Bana teklif geldi. Makbule hanım, Doğa İçin Çalın altıncı bölümünde bizimle birlikte olur musunuz diye. Çok sevindim, ne demek tabii ki olur dedim. Ege türküsü olacak sizinle “Gımıldan Gımıldanı Ver” in ateş attım samana bölümünü okuyacaksınız sizin için bir problem olur mu dediler, hayır olmaz, onun formatı o dedim. Herkes bir satır okuyor. Çekimi Gezi Parkı’nda yaptık. Provalardan önce stüdyoya gittim, stüdyo da sesi alıp Gezi Parkı’nda playbek yaptık. O projeye dahil olmaktan çok mutlu oldum.
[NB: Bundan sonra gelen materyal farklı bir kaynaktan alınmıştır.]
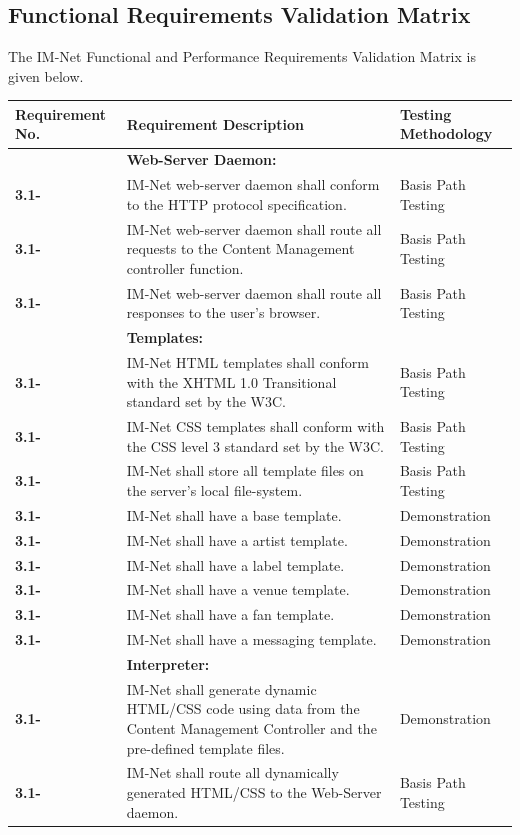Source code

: \documentclass[letterpaper,12pt]{article}
\newcounter{rcounter}							%
\newcommand\rnumber{\stepcounter{rcounter}\arabic{rcounter}}
\begin{document}
{ 
\textcolor{subsection}{\subsection{Functional Requirements Validation Matrix}}
The IM-Net Functional and Performance Requirements Validation Matrix is given below.

\begin{center}
\begin{tabular}{|l|p{4in}|p{2in}|}
\hline 
Requirement No. & Requirement Description  & Testing Methodology \\ 
\hline
& \textbf{Web-Server Daemon:} & \\
\hline
\textbf{3.1-\rnumber} & IM-Net web-server daemon shall conform to the HTTP protocol specification. & Basis Path Testing \\ 
\hline 
\textbf{3.1-\rnumber} & IM-Net web-server daemon shall route all requests to the Content Management controller function. & Basis Path Testing \\ 
\hline 
\textbf{3.1-\rnumber} & IM-Net web-server daemon shall route all responses to the user's browser. & Basis Path Testing \\ 
\hline  
& \textbf{Templates:} & \\
\hline
\textbf{3.1-\rnumber} & IM-Net HTML templates shall conform with the XHTML 1.0 Transitional standard set by the W3C. & Basis Path Testing \\ 
\hline 
\textbf{3.1-\rnumber} & IM-Net CSS templates shall conform with the CSS level 3 standard set by the W3C. & Basis Path Testing \\ 
\hline 
\textbf{3.1-\rnumber} & IM-Net shall store all template files on the server's local file-system. & Basis Path Testing \\
\hline
\textbf{3.1-\rnumber} & IM-Net shall have a base template. & Demonstration \\ 
\hline 
\textbf{3.1-\rnumber} & IM-Net shall have a artist template. & Demonstration \\ 
\hline 
\textbf{3.1-\rnumber} & IM-Net shall have a label template. & Demonstration \\ 
\hline 
\textbf{3.1-\rnumber} & IM-Net shall have a venue template. & Demonstration \\ 
\hline 
\textbf{3.1-\rnumber} & IM-Net shall have a fan template. & Demonstration \\ 
\hline 
\textbf{3.1-\rnumber} & IM-Net shall have a messaging template. & Demonstration \\ 
\hline 
& \textbf{Interpreter:} & \\
\hline
\textbf{3.1-\rnumber} & IM-Net shall generate dynamic HTML/CSS code using data from the Content Management Controller and the pre-defined template files. & Demonstration \\ 
\hline 
\textbf{3.1-\rnumber} & IM-Net shall route all dynamically generated HTML/CSS to the Web-Server daemon. &  Basis Path Testing \\ 
\hline 


\end{tabular}
\end{center}}
\end{document}
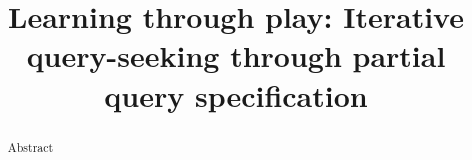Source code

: \documentclass{sig-alternate-05-2015}
\begin{document}



%

\title{Learning through play: Iterative query-seeking through partial query specification}
%
%
%
%
%

%
\maketitle
\begin{abstract}
Abstract
\end{abstract}


\end{document}
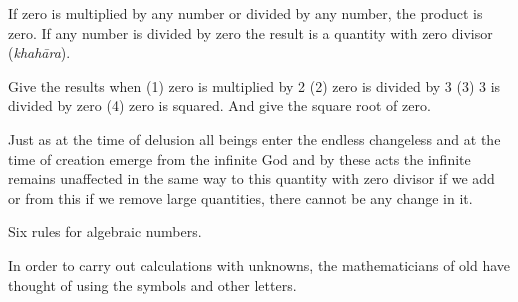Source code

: \documentclass[]{article}
\begin{document}
{{\newpage
\large

If zero is multiplied by any number or divided by any number, the
product is zero. If any number is divided by zero the result is a
quantity with zero divisor (\textit{khahāra}).

\begin{quote}  {
}  \end{quote}

Give the results when (1) zero is multiplied by 2 (2) zero is divided
by 3 (3) 3 is divided by zero (4) zero is squared. And give the square
root of zero.

\begin{quote}  {
}  \end{quote}

Just as at the time of delusion all beings enter the endless changeless
and at the time of creation emerge from the infinite God and by these
acts the infinite remains unaffected in the same way to this quantity
with zero divisor if we add or from this if we remove large quantities,
there cannot be any change in it.
\vspace{20pt}
\begin{center}
\begin{Large}
 \label{var}
{}
\end{Large}
\end{center}
\vspace{10pt}
{Six rules for algebraic numbers.}

\begin{quote}  {
}  \end{quote}

{In order to carry out calculations with unknowns, the mathematicians of
old have thought of using the symbols {} and other letters.}

}}
\end{document}
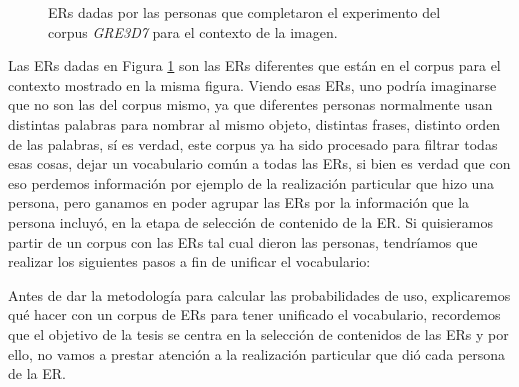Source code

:\begin{figure}[H]
\begin{minipage}[b]{0.5\linewidth}
{%
}
\end{minipage}
\caption{ERs dadas por las personas que completaron el experimento del corpus \textit{GRE3D7} para el contexto de la imagen.}\label{fig4-4}
\end{figure}
Las ERs dadas en Figura \ref{fig4-4} son las ERs diferentes que est\'an en el corpus para el contexto mostrado en la misma figura. Viendo esas ERs, uno podr\'ia imaginarse que no son las del corpus mismo, ya que diferentes personas normalmente usan distintas palabras para nombrar al mismo objeto, distintas frases, distinto orden de las palabras, s\'i es verdad, este corpus ya ha sido procesado para filtrar todas esas cosas, dejar un vocabulario com\'un a todas las ERs, si bien es verdad que con eso perdemos informaci\'on por ejemplo de la realizaci\'on particular que hizo una persona, pero ganamos en poder agrupar las ERs por la informaci\'on que la persona incluy\'o, en la etapa de selecci\'on de contenido de la ER. Si quisieramos partir de un corpus con las ERs tal cual dieron las personas, tendr\'iamos que realizar los siguientes pasos a fin de unificar el vocabulario:

Antes de dar la metodolog\'ia para calcular las probabilidades de uso, explicaremos qu\'e hacer con un corpus de ERs para tener unificado el vocabulario, recordemos que el objetivo de la tesis se centra en la selecci\'on de contenidos de las ERs y por ello, no vamos a prestar atenci\'on a la realizaci\'on particular que di\'o cada persona de la ER.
2020 Halk Müziği sitili ile ilgili düşünceleriniz nedir?

Türk müziğine birazcık eleştirim var. Arabeske doğru bir yönelim var. Solistler fazla yorum yapacağım derken, arabesk gırtlakları araya koyuyorlar. Repertuarlarına çok fazla arabesk müzik ya da pop müzik eserleri alıyorlar. Bu konuda sanat müziğindeki gençlerimizi eleştiriyorum.

Şu anki sanatçılar Batı kültürüne kaymış durumda, sizce bu Türk müziğini nasıl etkiliyor, bu durum Türk müziğini zedeliyor mu ?
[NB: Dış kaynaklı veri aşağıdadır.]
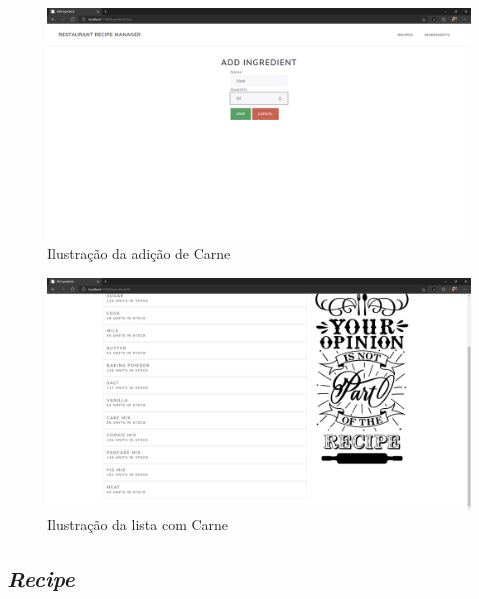 \FloatBarrier
\begin{figure}[!hbt]
    \centering
    \includegraphics[width=14cm]{Resources/WebApp/Ingredients/ingredient (7).png}
    \caption{Ilustração da adição de Carne}
    \label{fig:app_ing_7}
\end{figure}
\FloatBarrier
\begin{figure}[!hbt]
    \centering
    \includegraphics[width=14cm]{Resources/WebApp/Ingredients/ingredient (8).png}
    \caption{Ilustração da lista com Carne}
    \label{fig:app_ing_8}
\end{figure}
\FloatBarrier

\newpage
\subsection{\textit{Recipe}}


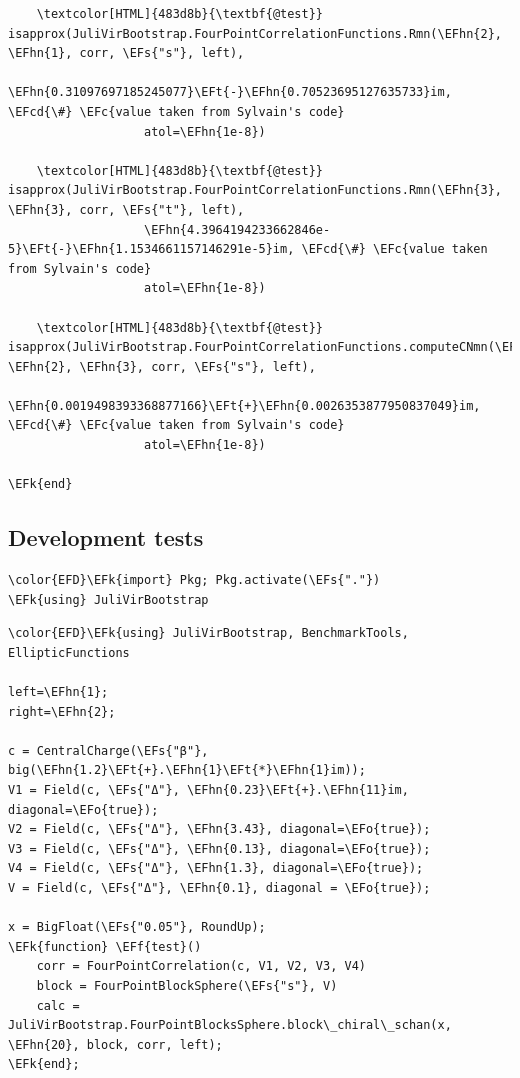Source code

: \documentclass[a4paper]{article}
\numberwithin{equation}{section}
\newcommand{\EFc}[1]{\textcolor{EFc}{#1}} %
\newcommand{\EFcd}[1]{\textcolor{EFcd}{#1}} %
\newcommand{\EFs}[1]{\textcolor{EFs}{#1}} %
\newcommand{\EFk}[1]{\textcolor{EFk}{#1}} %
\newcommand{\EFf}[1]{\textcolor{EFf}{#1}} %
\newcommand{\EFt}[1]{\textcolor{EFt}{#1}} %
\newcommand{\EFo}[1]{\textcolor{EFo}{#1}} %
\newcommand{\EFhn}[1]{\textcolor{EFhn}{#1}} %
\begin{document}
\begin{Code}
\begin{Verbatim}
    \textcolor[HTML]{483d8b}{\textbf{@test}} isapprox(JuliVirBootstrap.FourPointCorrelationFunctions.Rmn(\EFhn{2}, \EFhn{1}, corr, \EFs{"s"}, left),
                   \EFhn{0.31097697185245077}\EFt{-}\EFhn{0.70523695127635733}im, \EFcd{\#} \EFc{value taken from Sylvain's code}
                   atol=\EFhn{1e-8})

    \textcolor[HTML]{483d8b}{\textbf{@test}} isapprox(JuliVirBootstrap.FourPointCorrelationFunctions.Rmn(\EFhn{3}, \EFhn{3}, corr, \EFs{"t"}, left),
                   \EFhn{4.3964194233662846e-5}\EFt{-}\EFhn{1.1534661157146291e-5}im, \EFcd{\#} \EFc{value taken from Sylvain's code}
                   atol=\EFhn{1e-8})

    \textcolor[HTML]{483d8b}{\textbf{@test}} isapprox(JuliVirBootstrap.FourPointCorrelationFunctions.computeCNmn(\EFhn{7}, \EFhn{2}, \EFhn{3}, corr, \EFs{"s"}, left),
                   \EFhn{0.0019498393368877166}\EFt{+}\EFhn{0.0026353877950837049}im, \EFcd{\#} \EFc{value taken from Sylvain's code}
                   atol=\EFhn{1e-8})

\EFk{end}
\end{Verbatim}
\end{Code}
\subsection{Development tests}
\label{sec:orgbba3106}
\begin{Code}
\begin{Verbatim}
\color{EFD}\EFk{import} Pkg; Pkg.activate(\EFs{"."})
\EFk{using} JuliVirBootstrap
\end{Verbatim}
\end{Code}

\begin{Code}
\begin{Verbatim}
\color{EFD}\EFk{using} JuliVirBootstrap, BenchmarkTools, EllipticFunctions

left=\EFhn{1};
right=\EFhn{2};

c = CentralCharge(\EFs{"β"}, big(\EFhn{1.2}\EFt{+}.\EFhn{1}\EFt{*}\EFhn{1}im));
V1 = Field(c, \EFs{"Δ"}, \EFhn{0.23}\EFt{+}.\EFhn{11}im, diagonal=\EFo{true});
V2 = Field(c, \EFs{"Δ"}, \EFhn{3.43}, diagonal=\EFo{true});
V3 = Field(c, \EFs{"Δ"}, \EFhn{0.13}, diagonal=\EFo{true});
V4 = Field(c, \EFs{"Δ"}, \EFhn{1.3}, diagonal=\EFo{true});
V = Field(c, \EFs{"Δ"}, \EFhn{0.1}, diagonal = \EFo{true});

x = BigFloat(\EFs{"0.05"}, RoundUp);
\EFk{function} \EFf{test}()
    corr = FourPointCorrelation(c, V1, V2, V3, V4)
    block = FourPointBlockSphere(\EFs{"s"}, V)
    calc = JuliVirBootstrap.FourPointBlocksSphere.block\_chiral\_schan(x, \EFhn{20}, block, corr, left);
\EFk{end};
\end{Verbatim}
\end{Code}
\end{document}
Kesinlikle zedeliyor, kesinlikle kirletiyor. Çok fazla oynanmamasından yanayım. Olduğu gibi kalsın. Halk Müziğini her zaman otantik çalgılarla yapılmasından yanayım. Maalesef klavyeler girdi devreye, değişik nefesli batı çalgıları girdi. Gene arabesk motifler çalan yaylılar çok fazla girdi. Otantik çalgılarla gerçek müziğin yapılmasından yanayım

Şu anki TRT hakkında düşünceleriniz nelerdir, sizin yayın yaptığınız dönemki TRT ile Şua anki TRT arasındaki fark nedir?
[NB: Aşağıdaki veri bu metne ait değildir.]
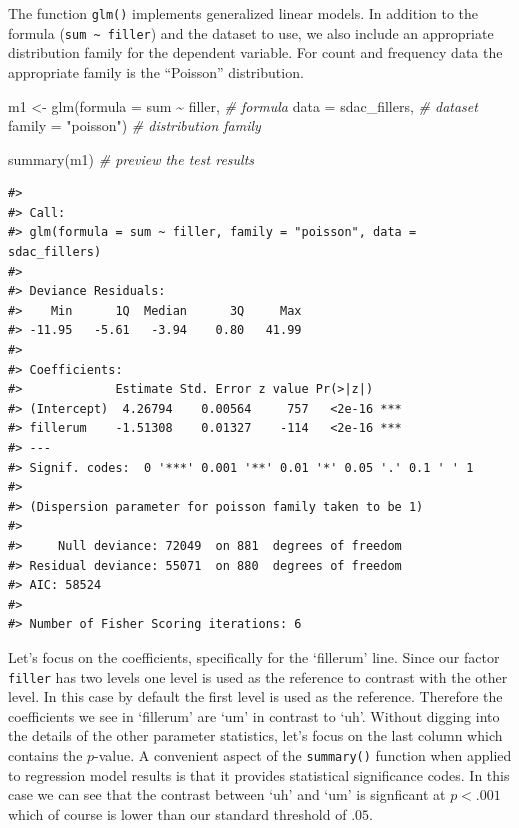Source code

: \documentclass[
  letterpaper,
]{scrbook}
\newenvironment{Shaded}{\begin{snugshade}}{\end{snugshade}}
\newcommand{\AttributeTok}[1]{\textcolor[rgb]{0.00,0.00,0.00}{#1}}
\newcommand{\CommentTok}[1]{\textcolor[rgb]{0.00,0.00,0.00}{\textit{#1}}}
\newcommand{\FunctionTok}[1]{\textcolor[rgb]{0.00,0.00,0.00}{#1}}
\newcommand{\NormalTok}[1]{\textcolor[rgb]{0.00,0.00,0.00}{#1}}
\newcommand{\OtherTok}[1]{\textcolor[rgb]{0.00,0.00,0.00}{#1}}
\newcommand{\SpecialCharTok}[1]{\textcolor[rgb]{0.00,0.00,0.00}{#1}}
\newcommand{\StringTok}[1]{\textcolor[rgb]{0.00,0.00,0.00}{#1}}
\begin{document}
The function \texttt{glm()} implements generalized linear models. In
addition to the formula (\texttt{sum\ \textasciitilde{}\ filler}) and
the dataset to use, we also include an appropriate distribution family
for the dependent variable. For count and frequency data the appropriate
family is the ``Poisson'' distribution.

\begin{Shaded}
\begin{Highlighting}[]
\NormalTok{m1 }\OtherTok{\textless{}{-}} 
  \FunctionTok{glm}\NormalTok{(}\AttributeTok{formula =}\NormalTok{ sum }\SpecialCharTok{\textasciitilde{}}\NormalTok{ filler, }\CommentTok{\# formula}
      \AttributeTok{data =}\NormalTok{ sdac\_fillers, }\CommentTok{\# dataset}
      \AttributeTok{family =} \StringTok{"poisson"}\NormalTok{) }\CommentTok{\# distribution family}

\FunctionTok{summary}\NormalTok{(m1) }\CommentTok{\# preview the test results}
\end{Highlighting}
\end{Shaded}

\begin{verbatim}
#> 
#> Call:
#> glm(formula = sum ~ filler, family = "poisson", data = sdac_fillers)
#> 
#> Deviance Residuals: 
#>    Min      1Q  Median      3Q     Max  
#> -11.95   -5.61   -3.94    0.80   41.99  
#> 
#> Coefficients:
#>             Estimate Std. Error z value Pr(>|z|)    
#> (Intercept)  4.26794    0.00564     757   <2e-16 ***
#> fillerum    -1.51308    0.01327    -114   <2e-16 ***
#> ---
#> Signif. codes:  0 '***' 0.001 '**' 0.01 '*' 0.05 '.' 0.1 ' ' 1
#> 
#> (Dispersion parameter for poisson family taken to be 1)
#> 
#>     Null deviance: 72049  on 881  degrees of freedom
#> Residual deviance: 55071  on 880  degrees of freedom
#> AIC: 58524
#> 
#> Number of Fisher Scoring iterations: 6
\end{verbatim}

Let's focus on the coefficients, specifically for the `fillerum' line.
Since our factor \texttt{filler} has two levels one level is used as the
reference to contrast with the other level. In this case by default the
first level is used as the reference. Therefore the coefficients we see
in `fillerum' are `um' in contrast to `uh'. Without digging into the
details of the other parameter statistics, let's focus on the last
column which contains the \(p\)-value. A convenient aspect of the
\texttt{summary()} function when applied to regression model results is
that it provides statistical significance codes. In this case we can see
that the contrast between `uh' and `um' is signficant at \(p < .001\)
which of course is lower than our standard threshold of \(.05\).
\end{document}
1981’de TRT’ye stajyer olarak girdim. TRT o zamanlar gerçekten bir okuldu. Kapısından girdiğinizde sanki ilahi bir mekâna giriyordunuz. Herkes saygıdeğer, kurallara uygun ve herkes dalında bir değerdi. Çünkü liyakat vardı. Herkes hakkıyla girmiş, belli bir yer edinmişti. Asla o zamanlar siyasi ilişkilerle girenler, torpille girenler yoktu. Sanatta torpil olmaz. Şu anki TRT’nin yerinde yeller esiyor ne yazık ki. Yıllarca ekmeğini yedim, çocuklarımı büyüttüm bu asla nankörlük değil, yapıcı bir eleştiri. Tekrar TRT’nin eski günlere dönmesini isterim.